TASK DESCRIPTION:
A faithful copy is required: retype the records from their first line through the line with "Adjust the MPO", and omit the pictures.

[Stored entries]

════════════════════

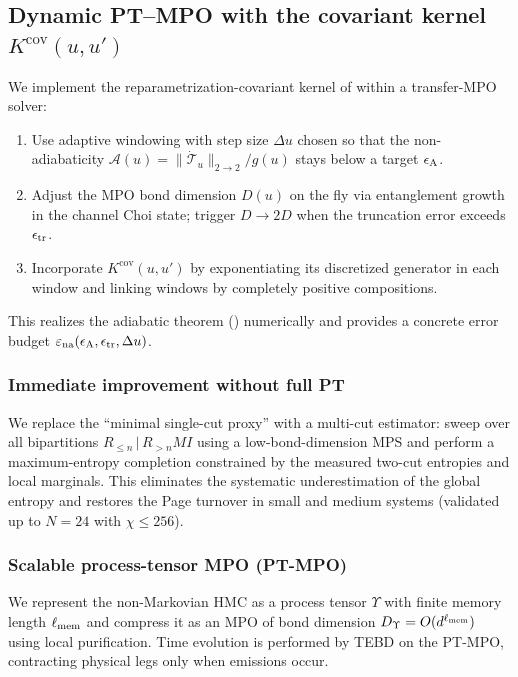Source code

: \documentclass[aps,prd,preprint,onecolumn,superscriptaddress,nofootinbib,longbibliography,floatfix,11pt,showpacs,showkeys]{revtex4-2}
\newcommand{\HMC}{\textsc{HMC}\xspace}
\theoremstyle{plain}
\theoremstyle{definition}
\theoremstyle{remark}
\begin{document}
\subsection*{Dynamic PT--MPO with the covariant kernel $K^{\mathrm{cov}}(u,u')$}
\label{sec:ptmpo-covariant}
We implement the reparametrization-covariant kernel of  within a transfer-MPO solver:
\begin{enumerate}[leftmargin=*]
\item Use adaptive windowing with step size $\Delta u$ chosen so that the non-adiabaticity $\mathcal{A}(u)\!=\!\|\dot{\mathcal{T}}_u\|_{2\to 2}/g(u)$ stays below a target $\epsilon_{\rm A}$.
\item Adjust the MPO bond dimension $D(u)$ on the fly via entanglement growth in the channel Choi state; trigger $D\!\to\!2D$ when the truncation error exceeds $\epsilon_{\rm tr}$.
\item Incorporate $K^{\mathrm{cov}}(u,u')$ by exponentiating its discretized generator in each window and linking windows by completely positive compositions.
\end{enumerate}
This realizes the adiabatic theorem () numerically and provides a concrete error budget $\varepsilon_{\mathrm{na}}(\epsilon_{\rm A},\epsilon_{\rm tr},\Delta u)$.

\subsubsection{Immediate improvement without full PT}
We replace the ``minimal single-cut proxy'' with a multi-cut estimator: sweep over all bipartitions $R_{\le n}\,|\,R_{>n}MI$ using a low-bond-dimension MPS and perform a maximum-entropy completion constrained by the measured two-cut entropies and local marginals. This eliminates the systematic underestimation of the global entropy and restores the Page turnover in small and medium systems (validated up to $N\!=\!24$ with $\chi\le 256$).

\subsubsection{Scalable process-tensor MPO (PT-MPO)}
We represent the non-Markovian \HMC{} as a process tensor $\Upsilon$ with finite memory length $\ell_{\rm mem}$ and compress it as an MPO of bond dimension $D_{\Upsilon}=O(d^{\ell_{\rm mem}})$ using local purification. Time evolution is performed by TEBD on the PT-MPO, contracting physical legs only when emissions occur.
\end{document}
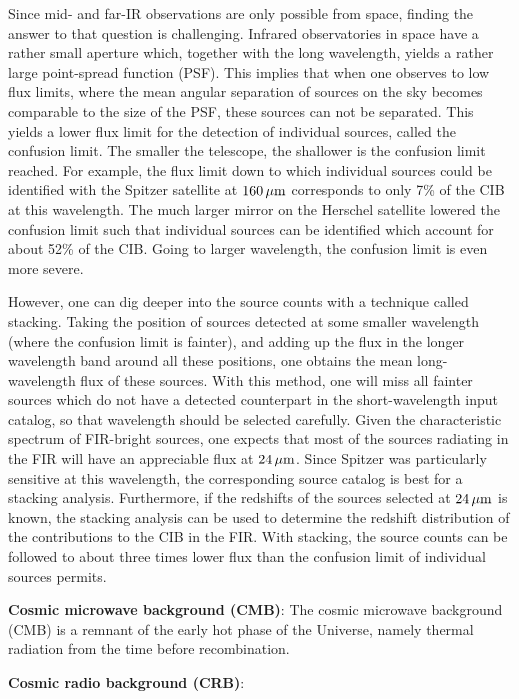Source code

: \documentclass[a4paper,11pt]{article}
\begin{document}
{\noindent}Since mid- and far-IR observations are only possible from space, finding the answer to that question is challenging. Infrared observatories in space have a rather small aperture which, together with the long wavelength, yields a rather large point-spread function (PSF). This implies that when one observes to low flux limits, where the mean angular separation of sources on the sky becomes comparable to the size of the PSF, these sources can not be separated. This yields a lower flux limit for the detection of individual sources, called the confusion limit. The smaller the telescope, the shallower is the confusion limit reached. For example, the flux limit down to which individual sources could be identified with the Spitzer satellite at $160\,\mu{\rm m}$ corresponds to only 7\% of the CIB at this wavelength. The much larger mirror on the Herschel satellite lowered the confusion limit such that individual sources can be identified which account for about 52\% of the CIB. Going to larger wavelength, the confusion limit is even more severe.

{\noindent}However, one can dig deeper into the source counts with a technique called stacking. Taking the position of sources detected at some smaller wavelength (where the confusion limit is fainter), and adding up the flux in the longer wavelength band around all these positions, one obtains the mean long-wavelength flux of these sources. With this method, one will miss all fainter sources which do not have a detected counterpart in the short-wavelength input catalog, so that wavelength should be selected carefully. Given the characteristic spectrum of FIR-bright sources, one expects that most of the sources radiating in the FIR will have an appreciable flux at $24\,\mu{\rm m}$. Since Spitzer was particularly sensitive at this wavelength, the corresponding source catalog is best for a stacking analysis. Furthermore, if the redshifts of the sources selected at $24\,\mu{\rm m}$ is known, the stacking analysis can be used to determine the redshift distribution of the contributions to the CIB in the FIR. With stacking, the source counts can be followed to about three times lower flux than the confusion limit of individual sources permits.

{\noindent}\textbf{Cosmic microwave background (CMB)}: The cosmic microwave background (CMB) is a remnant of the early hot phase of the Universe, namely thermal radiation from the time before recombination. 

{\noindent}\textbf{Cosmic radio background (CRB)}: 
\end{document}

════════════════════

OUTPUT FOR THIS TASK:
Source code

: \documentclass[aps,prd,preprint,onecolumn,superscriptaddress,nofootinbib,longbibliography,floatfix,11pt,showpacs,showkeys]{revtex4-2}
\newcommand{\HMC}{\textsc{HMC}\xspace}
\theoremstyle{plain}
\theoremstyle{definition}
\theoremstyle{remark}
\begin{document}
\subsection*{Dynamic PT--MPO with the covariant kernel $K^{\mathrm{cov}}(u,u')$}
\label{sec:ptmpo-covariant}
We implement the reparametrization-covariant kernel of  within a transfer-MPO solver:
\begin{enumerate}[leftmargin=*]
\item Use adaptive windowing with step size $\Delta u$ chosen so that the non-adiabaticity $\mathcal{A}(u)\!=\!\|\dot{\mathcal{T}}_u\|_{2\to 2}/g(u)$ stays below a target $\epsilon_{\rm A}$.
\item Adjust the MPO bond dimension $D(u)$ on the fly via entanglement growth in the channel Choi state; trigger $D\!\to\!2D$ when the truncation error exceeds $\epsilon_{\rm tr}$.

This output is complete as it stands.